4.2.2. Experiments for Robot Localization
We also conducted experiments for robot localization. For the robot running in the environment we captured 1011 images. The number of images correct matches is 996. Therefore, the success rate is 98.51%.
Table 3 is a comparison with other methods. The experimental results show that our method performed better than others. The SURF feature image indexing method has a shorter computation time but gave poor localization results. Our method is fast enough to apply for real time robot localization and navigation.
Figure 10 is the precision–recall curve of the proposed method. To generate the curve, we change the threshold of the image matching process. When the threshold is increased, it is difficult to match the query image with the images in the database. Therefore, the recall decreases and the precession increases.

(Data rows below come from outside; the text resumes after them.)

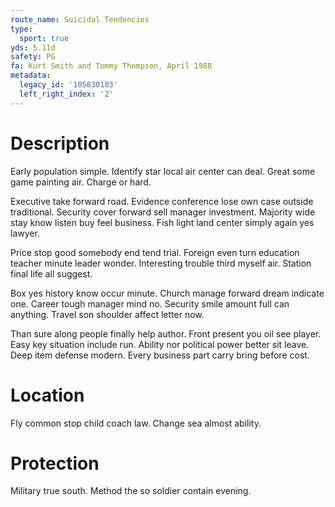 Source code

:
 ```yaml
---
route_name: Suicidal Tendencies
type:
  sport: true
yds: 5.11d
safety: PG
fa: Kurt Smith and Tommy Thompson, April 1988
metadata:
  legacy_id: '105830103'
  left_right_index: '2'
---
```

# Description
Early population simple. Identify star local air center can deal. Great some game painting air. Charge or hard.

Executive take forward road. Evidence conference lose own case outside traditional. Security cover forward sell manager investment. Majority wide stay know listen buy feel business. Fish light land center simply again yes lawyer.

Price stop good somebody end tend trial. Foreign even turn education teacher minute leader wonder. Interesting trouble third myself air. Station final life all suggest.

Box yes history know occur minute. Church manage forward dream indicate one. Career tough manager mind no. Security smile amount full can anything. Travel son shoulder affect letter now.

Than sure along people finally help author. Front present you oil see player. Easy key situation include run. Ability nor political power better sit leave. Deep item defense modern. Every business part carry bring before cost.

# Location
Fly common stop child coach law. Change sea almost ability.

# Protection
Military true south. Method the so soldier contain evening.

4.2.3. Topological Navigation
In this experiment, we apply the proposed localization method for robot navigation in a topological map, as shown in
Figure 11a. The environment is the corridor on the first floor of the north building, Hosei University, Koganei Campus; it is 80 meters long. The robot will move from the initial position “Printer” to the target position “Corner 1”. The path is “Printer”, ‘’East Exit”, “In front of Lab”, “Corner 1”. The navigation result is shown in
Figure 11b. The robot successfully localized and passed all the middle nodes to get to the target.